Growing up, none of the food I was exposed to had the kind of “more” Molly inspires with her cooking. It was a boring routine and a daily chore that I seldom looked forward to or had much control over. When I got older, I realized meals weren’t just a means of physical survival, but a communal practice that filled a void in me left by a lonely childhood. Even later, I associated cooking with total mastery and hitting the mark rather than experiencing joy or adventure; I accepted that it wasn’t something I would be good at so I gave up trying. Then, it became less scary and, simply put, quite cool. I just needed a direction and example of how and where to ask for it to truly be more.
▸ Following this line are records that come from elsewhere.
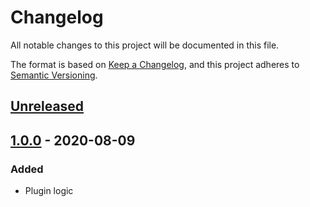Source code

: # Changelog

All notable changes to this project will be documented in this file.

The format is based on [Keep a Changelog](https://keepachangelog.com/en/1.1.0/),
and this project adheres to [Semantic Versioning](https://semver.org/spec/v2.0.0.html).

## [Unreleased]

## [1.0.0] - 2020-08-09

### Added

- Plugin logic

[unreleased]: https://github.com/olivierlacan/keep-a-changelog/compare/v1.0.0...HEAD
[1.0.0]: https://github.com/danieltoader/capistrano-teams/releases/tag/v1.0.0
In all these waning phases and complexities for what I feel toward food, I have learned that cooking for, being fed, and eating with others is a beautiful, silly, nourishing practice. It is also a means to be nurtured, something to which I struggle against and admittedly am not yet a master. Food has become a conduit of being known and seeing others, sharing and taking part in pure, joyous connection to not only other people but to myself as well. I believe it’s a stunning way to be seen trying. Part of embracing this new relationship to food and the practice of cooking, I see now, is to simply do more.


resonate with soooo much of this. shared mealtimes and cooking with friends has been such a healing thing which i feel like i’ve only realized in recent years!
I remember what it felt like to watch Katie and Maddie work the Farmer's Market and bring home groceries made of rainbows. Meanwhile, we sat proudly on the couch eating like rabbits. You were the first person who inspired me to buy a red onion! I still love my mother and HER mother even though they never taught me how to cook. I'm thankful for people like Katie and YOU who inspire me an inch at a time to enjoy my food!!!!